OWSM v3.1: Better and Faster Open Whisper-Style Speech Models based on E-Branchformer
Yifan Peng, Jinchuan Tian, William Chen, Siddhant Arora, Brian Yan, Yui Sudo, Muhammad Shakeel, Kwanghee Choi, Jiatong Shi, Xuankai Chang, Jee-weon Jung, Shinji Watanabe
TL;DR
This paper addresses the gap in open Whisper-style speech models by introducing OWSM v3.1, which replaces the standard Transformer encoder with the more capable E-Branchformer to boost both performance and efficiency without expanding the training data. The authors demonstrate across English and multilingual ASR, speech translation, LID, SLU, long-form ASR, and zero-shot biasing that OWSM v3.1 delivers consistent gains and up to about 25% faster inference compared with OWSM v3, often surpassing Whisper on several benchmarks. They further reveal an emergent zero-shot contextual biasing capability that strengthens performance when conditioning on textual prompts, particularly for larger models.
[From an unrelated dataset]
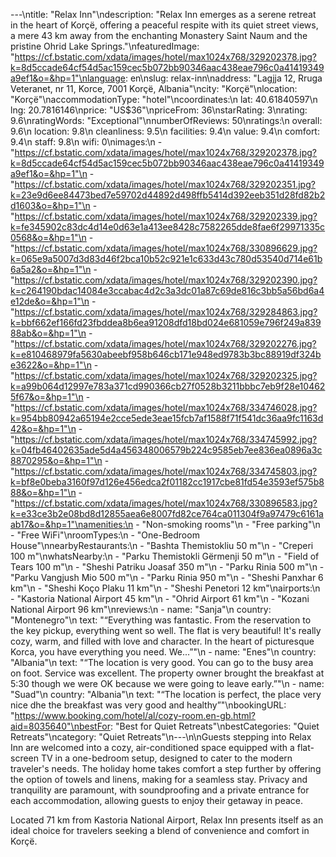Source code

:---\ntitle: "Relax Inn"\ndescription: "Relax Inn emerges as a serene retreat in the heart of Korçë, offering a peaceful respite with its quiet street views, a mere 43 km away from the enchanting Monastery Saint Naum and the pristine Ohrid Lake Springs."\nfeaturedImage: "https://cf.bstatic.com/xdata/images/hotel/max1024x768/329202378.jpg?k=8d5ccade64cf54d5ac159cec5b072bb90346aac438eae796c0a41419349a9ef1&o=&hp=1"\nlanguage: en\nslug: relax-inn\naddress: "Lagjja 12, Rruga Veteranet, nr 11, Korce, 7001 Korçë, Albania"\ncity: "Korçë"\nlocation: "Korçë"\naccommodationType: "hotel"\ncoordinates:\n  lat: 40.61840597\n  lng: 20.7816146\nprice: "US$36"\npriceFrom: 36\nstarRating: 3\nrating: 9.6\nratingWords: "Exceptional"\nnumberOfReviews: 50\nratings:\n  overall: 9.6\n  location: 9.8\n  cleanliness: 9.5\n  facilities: 9.4\n  value: 9.4\n  comfort: 9.4\n  staff: 9.8\n  wifi: 0\nimages:\n  - "https://cf.bstatic.com/xdata/images/hotel/max1024x768/329202378.jpg?k=8d5ccade64cf54d5ac159cec5b072bb90346aac438eae796c0a41419349a9ef1&o=&hp=1"\n  - "https://cf.bstatic.com/xdata/images/hotel/max1024x768/329202351.jpg?k=23e9d6ee84473bed7e59702d44892d498ffb5414d392eeb351d28fd82b2d1603&o=&hp=1"\n  - "https://cf.bstatic.com/xdata/images/hotel/max1024x768/329202339.jpg?k=fe345902c83dc4d14e0d63e1a413ee8428c7582265dde8fae6f29971335c0568&o=&hp=1"\n  - "https://cf.bstatic.com/xdata/images/hotel/max1024x768/330896629.jpg?k=065e9a5007d3d83d46f2bca10b52c921e1c633d43c780d53540d714e61b6a5a2&o=&hp=1"\n  - "https://cf.bstatic.com/xdata/images/hotel/max1024x768/329202390.jpg?k=c264190bdac14084e3ccabac4d2c3a3dc01a87c69de816c3bb5a56bd6a4e12de&o=&hp=1"\n  - "https://cf.bstatic.com/xdata/images/hotel/max1024x768/329284863.jpg?k=bbf662ef166fd23fbddea8b6ea91208dfd18bd024e681059e796f249a83988ab&o=&hp=1"\n  - "https://cf.bstatic.com/xdata/images/hotel/max1024x768/329202276.jpg?k=e810468979fa5630abeebf958b646cb171e948ed9783b3bc88919df324be3622&o=&hp=1"\n  - "https://cf.bstatic.com/xdata/images/hotel/max1024x768/329202325.jpg?k=a99b064d12997e783a371cd990366cb27f0528b3211bbbc7eb9f28e104625f67&o=&hp=1"\n  - "https://cf.bstatic.com/xdata/images/hotel/max1024x768/334746028.jpg?k=954bb80942a65194e2cce5ede3eae15fcb7af1588f71f541dc36aa9fc1163d42&o=&hp=1"\n  - "https://cf.bstatic.com/xdata/images/hotel/max1024x768/334745992.jpg?k=04fb46402635ade5d4a456348006579b224c9585eb7ee836ea0896a3c8870295&o=&hp=1"\n  - "https://cf.bstatic.com/xdata/images/hotel/max1024x768/334745803.jpg?k=bf8e0beba3160f97d126e456edca2f01182cc1917cbe81fd54e3593ef575b888&o=&hp=1"\n  - "https://cf.bstatic.com/xdata/images/hotel/max1024x768/330896583.jpg?k=e33ce3b2e08bd8d12855aea6e8007fd82ce764ca011304f9a97479c6161aab17&o=&hp=1"\namenities:\n  - "Non-smoking rooms"\n  - "Free parking"\n  - "Free WiFi"\nroomTypes:\n  - "One-Bedroom House"\nnearbyRestaurants:\n  - "Bashta Themistokliu 50 m"\n  - "Creperi 100 m"\nwhatsNearby:\n  - "Parku Themistokli Gërmenji 50 m"\n  - "Field of Tears 100 m"\n  - "Sheshi Patriku Joasaf 350 m"\n  - "Parku Rinia 500 m"\n  - "Parku Vangjush Mio 500 m"\n  - "Parku Rinia 950 m"\n  - "Sheshi Panxhar 6 km"\n  - "Sheshi Koço Plaku 11 km"\n  - "Sheshi Penetori 12 km"\nairports:\n  - "Kastoria National Airport 45 km"\n  - "Ohrid Airport 61 km"\n  - "Kozani National Airport 96 km"\nreviews:\n  - name: "Sanja"\n    country: "Montenegro"\n    text: "“Everything was fantastic. From the reservation to the key pickup, everything went so well. The flat is very beautiful! It's really cozy, warm, and filled with love and character. In the heart of picturesque Korca, you have everything you need. We...”"\n  - name: "Enes"\n    country: "Albania"\n    text: "“The location is very good. You can go to the busy area on foot.
Service was excellent. The property owner brought the breakfast at 5:30 though we were OK because we were going to leave early.”"\n  - name: "Suad"\n    country: "Albania"\n    text: "“The location is perfect, the place very nice dhe the breakfast was very good and healthy”"\nbookingURL: "https://www.booking.com/hotel/al/cozy-room.en-gb.html?aid=8035640"\nbestFor: "Best for Quiet Retreats"\nbestCategories: "Quiet Retreats"\ncategory: "Quiet Retreats"\n---\n\nGuests stepping into Relax Inn are welcomed into a cozy, air-conditioned space equipped with a flat-screen TV in a one-bedroom setup, designed to cater to the modern traveler's needs. The holiday home takes comfort a step further by offering the option of towels and linens, making for a seamless stay. Privacy and tranquility are paramount, with soundproofing and a private entrance for each accommodation, allowing guests to enjoy their getaway in peace.

Located 71 km from Kastoria National Airport, Relax Inn presents itself as an ideal choice for travelers seeking a blend of convenience and comfort in Korçë.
The work emphasizes openness by releasing code, pre-trained weights, and training logs, and discusses data-diversity and model-compression as future directions to further enhance accessibility and applicability of open speech foundation models.
Abstract
Recent studies have highlighted the importance of fully open foundation models. The Open Whisper-style Speech Model (OWSM) is an initial step towards reproducing OpenAI Whisper using public data and open-source toolkits. However, previous versions of OWSM (v1 to v3) are still based on standard Transformer, which might lead to inferior performance compared to state-of-the-art speech encoder architectures. This work aims to improve the performance and efficiency of OWSM without additional data. We present a series of E-Branchformer-based models named OWSM v3.1, ranging from 100M to 1B parameters. OWSM v3.1 outperforms its predecessor, OWSM v3, in most evaluation benchmarks, while showing an improved inference speed of up to 25%. We further reveal the emergent ability of OWSM v3.1 in zero-shot contextual biasing speech recognition. We also provide a model trained on a subset of data with low license restrictions. We will publicly release the code, pre-trained models, and training logs.